La chute de l’activité en Chine en début d’année donne une idée de l’ampleur de la contraction à laquelle va faire face l’économie mondiale.

Chine Shanghai après Coronavirus récession
L’économie chinoise devrait être en contraction au premier trimestre et l’activité repart très lentement.
(Bloomberg)

Les mesures énergiques de confinement ont permis de stopper la propagation du coronavirus en Chine mais avec un coût économique élevé. Les premiers indicateurs de ventes de logements et d’automobiles donnaient déjà une idée du coup d’arrêt. Les statistiques publiées pour janvier et février témoignent de son ampleur : les ventes de détail ont chuté de 20,5% sur un an tandis que la production industrielle a chuté de 13,5% au plus bas depuis plus de trente ans. L’économie chinoise devrait probablement être en contraction au premier trimestre, et l’effet pourrait se prolonger au deuxième trimestre car l’activité repart mais très lentement.
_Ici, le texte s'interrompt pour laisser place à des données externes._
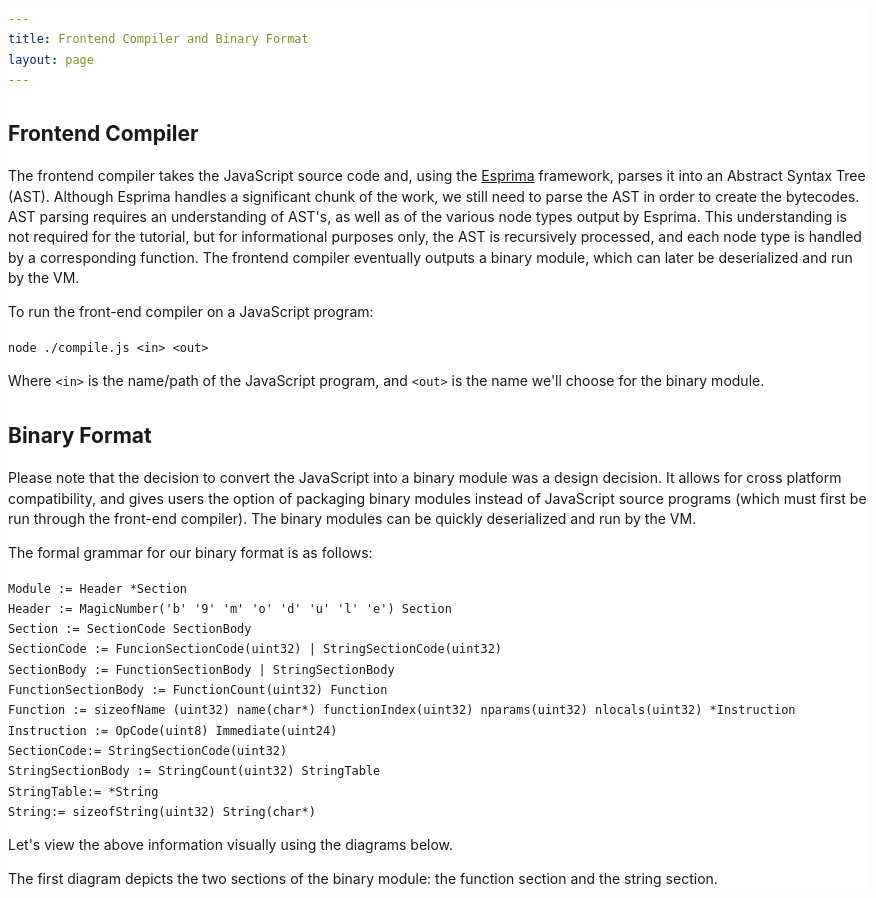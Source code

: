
 ```yaml
---
title: Frontend Compiler and Binary Format
layout: page
---
```


## Frontend Compiler

The frontend compiler takes the JavaScript source code and, using the [Esprima] framework, parses it into an Abstract Syntax Tree (AST). Although Esprima handles a significant chunk of the work, we still need to parse the AST in order to create the bytecodes. AST parsing requires an understanding of AST's, as well as of the various node types output by Esprima. This understanding is not required for the tutorial, but for informational purposes only, the AST is recursively processed, and each node type is handled by a corresponding function. The frontend compiler eventually outputs a binary module, which can later be deserialized and run by the VM.

[Esprima]: http://esprima.org

To run the front-end compiler on a JavaScript program:

`node ./compile.js <in> <out>`

Where `<in>` is the name/path of the JavaScript program, and `<out>` is the name we'll choose for the binary module.


## Binary Format

Please note that the decision to convert the JavaScript into a binary module was a design decision. It allows for cross platform compatibility, and gives users the option of packaging binary modules instead of JavaScript source programs (which must first be run through the front-end compiler). The binary modules can be quickly deserialized and run by the VM.

The formal grammar for our binary format is as follows:

```
Module := Header *Section
Header := MagicNumber('b' '9' 'm' 'o' 'd' 'u' 'l' 'e') Section
Section := SectionCode SectionBody
SectionCode := FuncionSectionCode(uint32) | StringSectionCode(uint32)
SectionBody := FunctionSectionBody | StringSectionBody
FunctionSectionBody := FunctionCount(uint32) Function
Function := sizeofName (uint32) name(char*) functionIndex(uint32) nparams(uint32) nlocals(uint32) *Instruction
Instruction := OpCode(uint8) Immediate(uint24)
SectionCode:= StringSectionCode(uint32)
StringSectionBody := StringCount(uint32) StringTable
StringTable:= *String
String:= sizeofString(uint32) String(char*)
```

Let's view the above information visually using the diagrams below.

The first diagram depicts the two sections of the binary module: the function section and the string section.


[ascii value]: https://www.asciitable.com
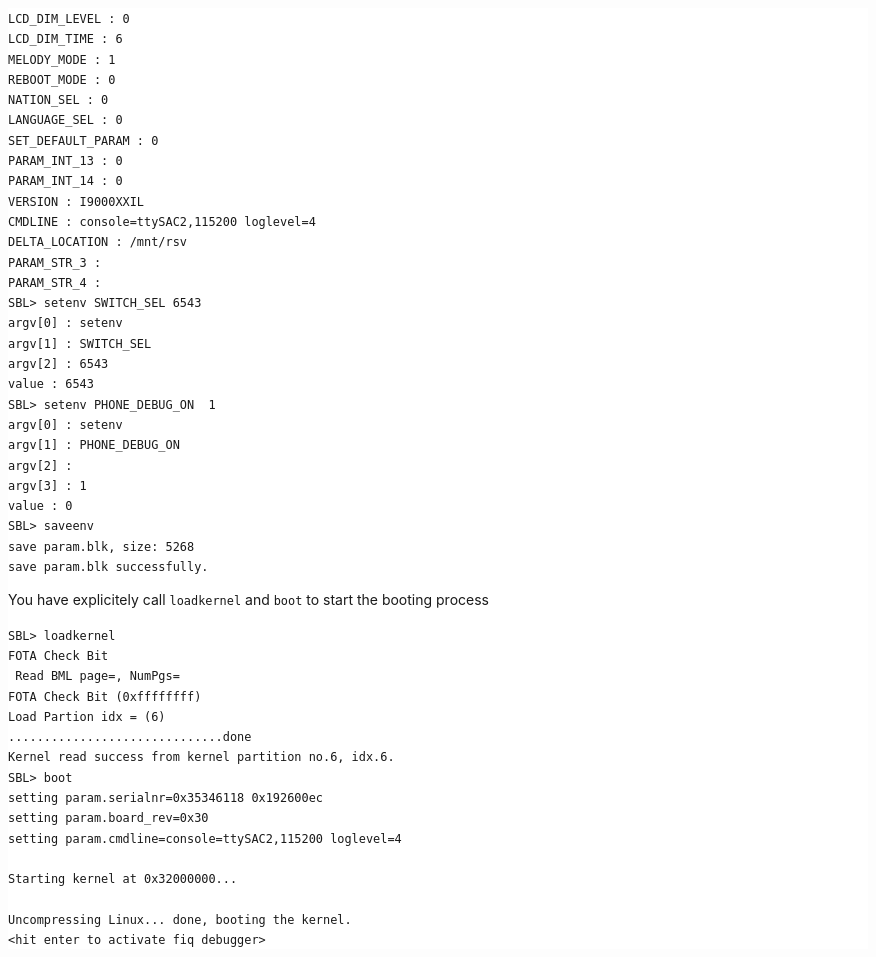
 ```
LCD_DIM_LEVEL : 0
LCD_DIM_TIME : 6
MELODY_MODE : 1
REBOOT_MODE : 0
NATION_SEL : 0
LANGUAGE_SEL : 0
SET_DEFAULT_PARAM : 0
PARAM_INT_13 : 0
PARAM_INT_14 : 0
VERSION : I9000XXIL
CMDLINE : console=ttySAC2,115200 loglevel=4
DELTA_LOCATION : /mnt/rsv
PARAM_STR_3 : 
PARAM_STR_4 : 
SBL> setenv SWITCH_SEL 6543
argv[0] : setenv
argv[1] : SWITCH_SEL
argv[2] : 6543
value : 6543
SBL> setenv PHONE_DEBUG_ON  1
argv[0] : setenv
argv[1] : PHONE_DEBUG_ON
argv[2] : 
argv[3] : 1
value : 0
SBL> saveenv
save param.blk, size: 5268
save param.blk successfully.
```

You have explicitely call ``loadkernel`` and ``boot`` to start the booting
process

```
SBL> loadkernel
FOTA Check Bit 
 Read BML page=, NumPgs=
FOTA Check Bit (0xffffffff)
Load Partion idx = (6)
..............................done
Kernel read success from kernel partition no.6, idx.6.
SBL> boot
setting param.serialnr=0x35346118 0x192600ec
setting param.board_rev=0x30
setting param.cmdline=console=ttySAC2,115200 loglevel=4

Starting kernel at 0x32000000...

Uncompressing Linux... done, booting the kernel.
<hit enter to activate fiq debugger>
```
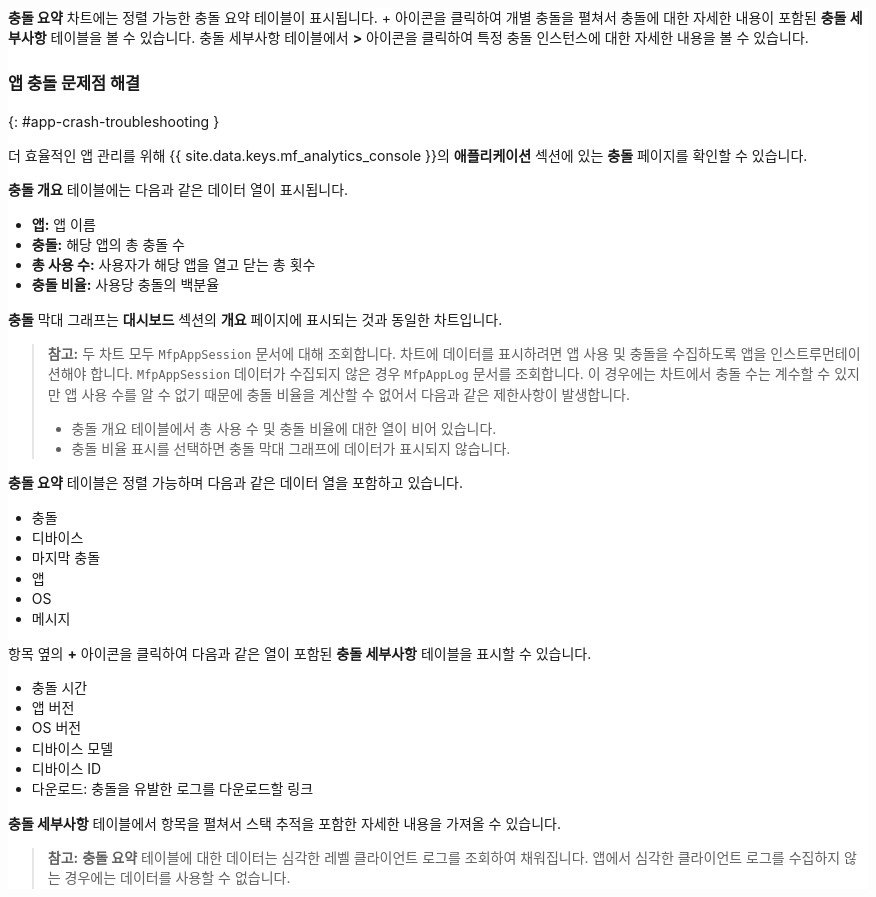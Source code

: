 **충돌 요약** 차트에는 정렬 가능한 충돌 요약 테이블이 표시됩니다. + 아이콘을 클릭하여 개별 충돌을 펼쳐서 충돌에 대한 자세한 내용이 포함된 **충돌 세부사항** 테이블을 볼 수 있습니다. 충돌 세부사항 테이블에서 **>** 아이콘을 클릭하여 특정 충돌 인스턴스에 대한 자세한 내용을 볼 수 있습니다.

### 앱 충돌 문제점 해결
{: #app-crash-troubleshooting }

더 효율적인 앱 관리를 위해 {{ site.data.keys.mf_analytics_console }}의 **애플리케이션** 섹션에 있는 **충돌** 페이지를 확인할 수 있습니다.

**충돌 개요** 테이블에는 다음과 같은 데이터 열이 표시됩니다.

* **앱:** 앱 이름
* **충돌:** 해당 앱의 총 충돌 수
* **총 사용 수:** 사용자가 해당 앱을 열고 닫는 총 횟수
* **충돌 비율:** 사용당 충돌의 백분율

**충돌** 막대 그래프는 **대시보드** 섹션의 **개요** 페이지에 표시되는 것과 동일한 차트입니다.

> **참고:** 두 차트 모두 `MfpAppSession` 문서에 대해 조회합니다. 차트에 데이터를 표시하려면 앱 사용 및 충돌을 수집하도록 앱을 인스트루먼테이션해야 합니다. `MfpAppSession` 데이터가 수집되지 않은 경우 `MfpAppLog` 문서를 조회합니다. 이 경우에는 차트에서 충돌 수는 계수할 수 있지만 앱 사용 수를 알 수 없기 때문에 충돌 비율을 계산할 수 없어서 다음과 같은 제한사항이 발생합니다.
>
> * 충돌 개요 테이블에서 총 사용 수 및 충돌 비율에 대한 열이 비어 있습니다.
> * 충돌 비율 표시를 선택하면 충돌 막대 그래프에 데이터가 표시되지 않습니다.

**충돌 요약** 테이블은 정렬 가능하며 다음과 같은 데이터 열을 포함하고 있습니다.

* 충돌
* 디바이스
* 마지막 충돌
* 앱
* OS
* 메시지

항목 옆의 **+** 아이콘을 클릭하여 다음과 같은 열이 포함된 **충돌 세부사항** 테이블을 표시할 수 있습니다.

* 충돌 시간
* 앱 버전
* OS 버전
* 디바이스 모델
* 디바이스 ID
* 다운로드: 충돌을 유발한 로그를 다운로드할 링크

**충돌 세부사항** 테이블에서 항목을 펼쳐서 스택 추적을 포함한 자세한 내용을 가져올 수 있습니다.

> **참고:** **충돌 요약** 테이블에 대한 데이터는 심각한 레벨 클라이언트 로그를 조회하여 채워집니다. 앱에서 심각한 클라이언트 로그를 수집하지 않는 경우에는 데이터를 사용할 수 없습니다.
«Les données économiques de début d’année en Chine confirment que le coût à court terme des fermetures décrétées ailleurs dans le monde sera significatif», affirme Ben May, économiste chez Oxford Economics. L’Italie sera l’un des pays les plus pénalisés avec une contraction attendue de son PIB de 2% aux premier et deuxième trimestres, selon cet expert. Les économistes de Goldman Sachs ont revu en baisse leurs prévisions de croissance pour les Etats-Unis à un PIB stable au premier trimestre et contraction de 0,5% au deuxième.

L'ensemble de l'économie est frappé

«Il est évident qu’une mise en quarantaine est synonyme de récession immédiate», juge Christopher Dembik, économiste chez Saxobank. Ce dernier anticipe deux à trois trimestres de contraction pour la plupart des économies. «Nous ne sommes pas dans le cadre d’une récession classique touchant 60% de l’économie. Là, le phénomène est unique puisqu’il frappe l’ensemble de l’économie», note-t-il. D’autant plus que la baisse du baril de pétrole a un effet récessif. «Le caractère instantané, global et interconnecté de la situation actuelle s’apparente à une situation de guerre avec une activité limitée à son minimum», juge William de Vijlder, chef économiste chez BNP Paribas. Toutefois contrairement à ce type d’événement, dans le cas du coronavirus il n’y aura pas l’effet d’entraînement d’une reconstruction.

BNP Paribas anticipe une contraction de l’activité de 1% en Europe cette année et une stabilité du PIB aux Etats-Unis. Au niveau mondial, dans son scénario d’une pandémie, l’OCDE anticipait une croissance de 1,5% au niveau mondial, autrement dit une récession dans certains pays. Le risque est que cette crise ne vire à la crise financière avec le spectre d’un effondrement du marché crédit américain.